How Do We Mitigate Memory Leak in Kubernetes with a One-liner Commit

Published in

Trendyol Tech

10 min readMay 10, 2023

Hello everyone, today we will talk about a 3-month agony troubleshooting journey of a production problem that caused more than 10 incidents. As Trendyol SRE , incidents are huge focus point of ours.

At mid of January, at Trendyol, main gateway APIs that connect customers to Trendyol, started to return 503 errors, especially after 18:00 at weekends, when the rpms get higher(About 100 Million rpm as daily peak). We checked the kubernetes clusters and kubernetes alerts, 3–4 nodes per cluster, were down. The reason why the nodes got down was node OOM. Examined one of the nodes. It seemed there were no RPM spikes than usual (image-2), that's why cpu seemed normal until more GC activities were needed, then CPU usage got higher.

When checking the cluster overview, we realized that some of the nodes are burning out because of memory but the others seem idle even though there are business pods running on them.

Last year at Trendyol, thanks to the sfx(storefront experience) framework that has been developed by Trendyol sfx team, our gateway APIs were transformed to nano-service from micro service, also the apps converted from rest APIs to grpc services. The result of this transition is having 300+ more apps and 1800+ pods per cluster which has 45 nodes. So to understand why the pods are not balanced between the nodes, we checked our descheduler rules, we use something similar below.

strategies:
  LowNodeUtilization:
     enabled: true
     thresholdPriority: 10000
     params:
       nodeFit: true
       nodeResourceUtilizationThresholds:
         thresholds:
           cpu : 50
           memory: 50
           pods: 30
         targetThresholds:
           cpu : 70
           memory: 70
           pods: 65

Deschedule checks the requested resources to do the descheduling, since pods should be descheduled, we checked pods' memory and cpu requests.
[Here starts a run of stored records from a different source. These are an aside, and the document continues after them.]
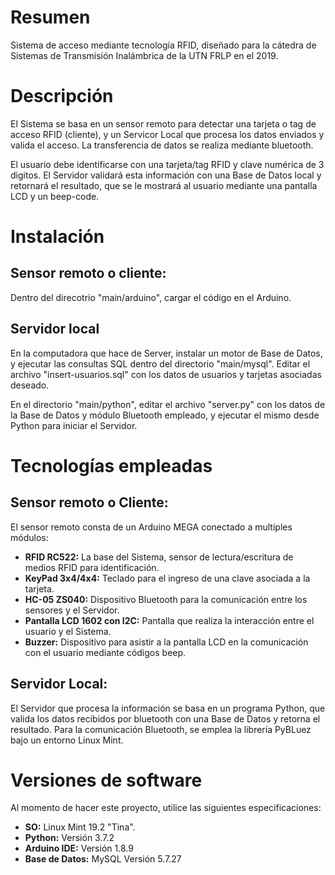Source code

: # Resumen
Sistema de acceso mediante tecnología RFID, diseñado para la cátedra de Sistemas de Transmisión Inalámbrica de la UTN FRLP en el 2019.

# Descripción
El Sistema se basa en un sensor remoto para detectar una tarjeta o tag de acceso RFID (cliente), y un Servicor Local que procesa los datos enviados y valida el acceso. La transferencia de datos se realiza mediante bluetooth.

El usuario debe identificarse con una tarjeta/tag RFID y clave numérica de 3 digitos. El Servidor validará esta información con una Base de Datos local y retornará el resultado, que se le mostrará al usuario mediante una pantalla LCD y un beep-code.

# Instalación
## Sensor remoto o cliente:
Dentro del direcotrio "main/arduino", cargar el código en el Arduino.

## Servidor local
En la computadora que hace de Server, instalar un motor de Base de Datos, y ejecutar las consultas SQL dentro del directorio "main/mysql". Editar el archivo "insert-usuarios.sql" con los datos de usuarios y tarjetas asociadas deseado.

En el directorio "main/python", editar el archivo "server.py" con los datos de la Base de Datos y módulo Bluetooth empleado, y ejecutar el mismo desde Python para iniciar el Servidor.

# Tecnologías empleadas
## Sensor remoto o Cliente:
El sensor remoto consta de un Arduino MEGA conectado a multiples módulos:
  - **RFID RC522:** La base del Sistema, sensor de lectura/escritura de medios RFID para identificación.
  - **KeyPad 3x4/4x4:** Teclado para el ingreso de una clave asociada a la tarjeta.
  - **HC-05 ZS040:** Dispositivo Bluetooth para la comunicación entre los sensores y el Servidor.
  - **Pantalla LCD 1602 con I2C:** Pantalla que realiza la interacción entre el usuario y el Sistema.
  - **Buzzer:** Dispositivo para asistir a la pantalla LCD en la comunicación con el usuario mediante códigos beep.


## Servidor Local:
El Servidor que procesa la información se basa en un programa Python, que valida los datos recibidos por bluetooth con una Base de Datos y retorna el resultado. Para la comunicación Bluetooth, se emplea la librería PyBLuez bajo un entorno Linux Mint.

# Versiones de software
Al momento de hacer este proyecto, utilice las siguientes especificaciones:
  - **SO:** Linux Mint 19.2 "Tina".
  - **Python:** Versión 3.7.2
  - **Arduino IDE:** Versión 1.8.9
  - **Base de Datos:** MySQL Versión 5.7.27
There was twice or three times difference between requested memory and memory usage when usage is more than the requested memory (requested =~ 64MB, usage =~ 256MB ), we thought, that may be the reason the descheduler does not balance the nodes since pod count can go up to 110 per node, this may have caused the nodes underutilization problem.

Tuning-1:

Both for best practice and better node utilization, we started to analyze the deployments and define better resource requests.

After the updated deployments, we monitored the clusters for 2 weeks and the problem still continued, but nodes started going down while deploying the apps, we realized that 300+ apps were being deployed at the same time, since based on the gitops practices, we use gitlab for ci and argoCD for CD. With deployment rollout strategies, 600~ pods were initialized at once.

Tuning-2:

Deployment behavior is considered aggressive and decided to divide it into app dependencies because grpc services clients and servers can be dependent on each other heavily. And that decreased the number of apps that deploys at the same time, for example, 40–36–54–80–120.
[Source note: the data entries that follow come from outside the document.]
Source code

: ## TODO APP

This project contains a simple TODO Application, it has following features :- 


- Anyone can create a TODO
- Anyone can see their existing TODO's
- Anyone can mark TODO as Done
After the deployment frequency has changed, in 1-week observation, the problem still continued. So changed the direction, and while checking the node memory dashboard, realized that the difference between node usage and pod usage is very huge. To compare, checked the other k8s clusters, as trendyol infrastructure, there are 330+ kubernetes clusters, as you can see on the public dashboard.

The difference between node usage and pod usage looks suspicious and other clusters seem ok.

When we checked the node itself, it seemed like the containerd root process was consuming all the memory,

root@worker-30:~# ps aux --sort -%mem
USER         PID %CPU %MEM    VSZ   RSS TTY      STAT START   TIME COMMAND
root        1090  8.4 74.0 122810972 48868756 ?  Ssl  Feb10 1630:12 /usr/bin/containerd
10001    3730741  0.5  0.5 1202592 364844 ?      Ssl  Feb22   7:53 /otelcol --config=/conf/relay.yaml

And seeing the bigger picture hit it, we have a Memory Leak !!!

In our inventory, managing multiple kubernetes cluster versions, after 1.20 we started to use containerd instead of docker, and we have 200+ kubernetes clusters that use containerd. Since the other clusters' worker nodes are ok, no leak was observed, and it started mid of January, suspected that with the sfx transformation, somehow we triggered a bug on containerd. So let's find out what it is !!

The first thing we checked was if there was any difference between 1.20.X (containerd 1.4.6) and 1.23.X (containerd 1.6.4), Memory leak frequency is higher in 1.4.6, so that's why at first we thought leak only consists on 1.4.6 version. And try to compare them. There is a config difference between the two versions.

#containerd://1.4.6
root@worker-30:~# systemctl show containerd | grep LimitNOFILE
LimitNOFILE=1048576
LimitNOFILESoft=1048576


#containerd://1.6.4
root@worker-31:~# systemctl show containerd | grep LimitNOFILE
LimitNOFILE=infinity
LimitNOFILESoft=infinity

But after a closer look, it seemed both versions have memory leaks, so we checked some behavior differences.

draining a node releases the memory on the 1.23.X version but on the 1.20.X version, we have to either restart the node or containerd service itself.
1.4.6 version containerd logs way more than 1.6.4. (it was a cAdvisor issue on kubernetes version 1.20.X, you can access it in this article)
Memory leak frequency is higher in 1.4.6.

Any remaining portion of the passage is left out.